Intra- and inter-group comparison of HR, SBP, DBP, and MABP of the patients
Table 4 presents intragroup mean comparisons of HR, SBP, DBP, and MABP concerning the baseline values across the study groups. The etomidate group exhibited a significant difference in HR compared with the baseline at all the recorded time points (P≤0.001). Additionally, a significant variance was identified in SBP and DBP within the propofol group at all the observed time intervals in contrast to the baseline measurements (P<0.001). In terms of MABP, both the propofol and midazolam groups displayed significant discrepancies compared with the baseline at all the recorded time points (P≤0.001).
Table 4.
Intragroup mean comparisons of HR, SBP, DBP, and MABP with the baseline across the study groups
| Variable | Time (mean difference ± SD) | |||||
|---|---|---|---|---|---|---|
|
|
|
|
|
|
|
|
| Intubation | P | After 1 min | P | After 5 min | P | |
| HR (bpm) | ||||||
| Propofol | 7.89±11.90 | 0.001 | 8.18±12.38 | 0.001 | 10.59±13.90 | <0.001 |
| Etomidate | 12.81±9.88 | <0.001 | 9.68±11.67 | <0.001 | 16.49±14.09 | <0.001 |
| Midazolam | 9.10±11.52 | <0.001 | 4.22±18.10 | 0.209 | 11.49±16.09 | 0.001 |
| SBP (mm Hg) | ||||||
| Propofol | 42.89±34.30 | <0.001 | 48.67±37.70 | <0.001 | 44.29±36.48 | <0.001 |
| Etomidate | 29.81±23.22 | <0.001 | 15.31±26.71 | 0.004 | 21.71±28.67 | 0.517 |
| Midazolam | 39.61±30.52 | <0.001 | 27.90±33.81 | <0.001 | 47.02±33.29 | <0.001 |
| DBP (mm Hg) | ||||||
| Propofol | 13.31±16.00 | <0.001 | 15.00±15.11 | <0.001 | 14.41±14.29 | <0.001 |
| Etomidate | 9.01±9.21 | <0.001 | −1.13±14.50 | 0.672 | 0.66±14.31 | 0.801 |
| Midazolam | 10.81±15.28 | <0.001 | 2.21±18.63 | 0.517 | 13.39±14.88 | <0.001 |
| MABP (mm Hg) | ||||||
| Propofol | 26.67±20.51 | <0.001 | 29.90±20.29 | <0.001 | 26.51±20.89 | <0.001 |
| Etomidate | 16.00±16.41 | <0.001 | 3.28±21.10 | 0.394 | 9.67±19.49 | 0.001 |
| Midazolam | 24.29±18.67 | <0.001 | 15.22±23.22 | 0.001 | 27.67±19.89 | <0.001 |
The P value was calculated using the paired t test compared with the baseline time.

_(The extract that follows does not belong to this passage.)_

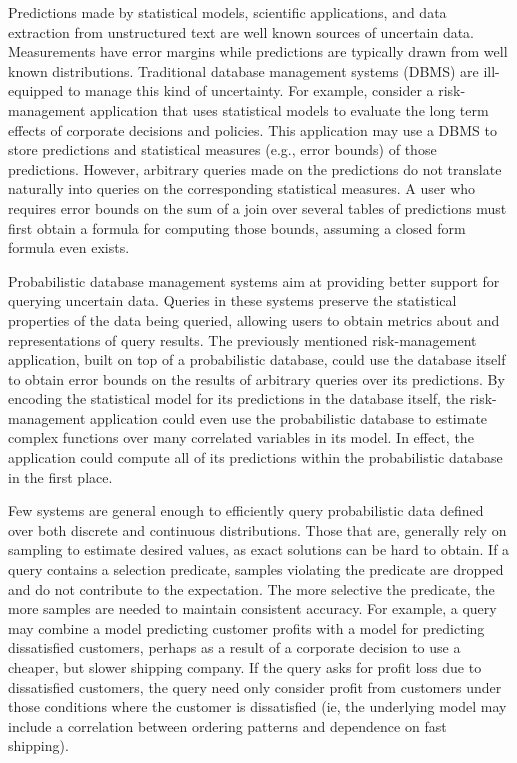 Predictions made by statistical models, scientific applications, and data extraction from unstructured text are well known sources of uncertain data.  Measurements have error margins while predictions are typically drawn from well known distributions.  Traditional database management systems (DBMS) are ill-equipped to manage this kind of uncertainty.  For example, consider a risk-management application that uses statistical models to evaluate the long term effects of corporate decisions and policies.  This application may use a DBMS to store predictions and statistical measures (e.g., error bounds) of those predictions.  However, arbitrary queries made on the predictions do not translate naturally into queries on the corresponding statistical measures.  A user who requires error bounds on the sum of a join over several tables of predictions must first obtain a formula for computing those bounds, assuming a closed form formula even exists.

Probabilistic  database  management  systems \cite{CKP2003, dalvi07efficient, WidomTrio2008, DM2006, KochMayBMS2008, SD2007, ORION, MCDB, BayesStore} aim at providing better support for querying uncertain data.  Queries in these systems preserve the statistical properties of the data being queried, allowing users to obtain metrics about and representations of query results.  The previously mentioned risk-management application, built on top of a probabilistic database, could use the database itself to obtain error bounds on the results of arbitrary queries over its predictions.  By encoding the statistical model for its predictions in the database itself, the risk-management application could even use the probabilistic database to estimate complex functions over many correlated variables in its model.  In effect, the application could compute all of its predictions within the probabilistic database in the first place.

Few systems are general enough to efficiently query probabilistic data defined over both discrete and continuous distributions.  Those that are, generally rely on sampling to estimate desired values, as exact solutions can be hard to obtain.  If a query contains a selection predicate, samples violating the predicate are dropped and do not contribute to the expectation.  The more selective the predicate, the more samples are needed to maintain consistent accuracy.  For example, a query may combine a model predicting customer profits with a model for predicting dissatisfied customers, perhaps as a result of a corporate decision to use a cheaper, but slower shipping company.  If the query asks for profit loss due to dissatisfied customers, the query need only consider profit from customers under those conditions where the customer is dissatisfied (ie, the underlying model may include a correlation between ordering patterns and dependence on fast shipping).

SBP, Systolic blood pressure; DBP, Diastolic blood pressure; HR, Heart rate; MABP, Mean arterial blood pressure
Discussion
Maintaining hemodynamic stability in patients undergoing CABG during anesthesia and the surgical procedure is of paramount importance. Each anesthetic agent elicits specific hemodynamic changes, necessitating the selection of an anesthetic regimen that optimally maintains the patient’s physiological equilibrium.5 The findings of this study indicate that, overall, the least extent of hemodynamic changes occurred in the etomidate group, followed by the midazolam group, while the propofol group displayed more substantial hemodynamic fluctuations and required greater vasopressor use. This is consistent with prior research, such as the study conducted by Kaushal et al19 (2015), demonstrating that etomidate provided more stable hemodynamic parameters than propofol in patients undergoing CABG and mitral valvuloplasty.
Aggarwal et al12 (2015), comparing propofol and etomidate in patients undergoing general anesthesia, observed that the etomidate group exhibited minor changes in MABP and HR compared with the baseline, in contrast to the propofol group. Similarly, a clinical trial by Masoudifar et al20 (2013), evaluating cardiovascular responses to laryngoscopy and intubation following induction with propofol and etomidate, found that propofol induced greater variations in SBP, DBP, and MABP, though no differences were noted in HR and oxygen saturation. This finding led to the conclusion that etomidate offered superior hemodynamic stability compared with propofol.
Although the significance of hemodynamic changes resulting from administered drugs may vary in different studies, the aforementioned studies align with the findings of the current research regarding etomidate and propofol groups.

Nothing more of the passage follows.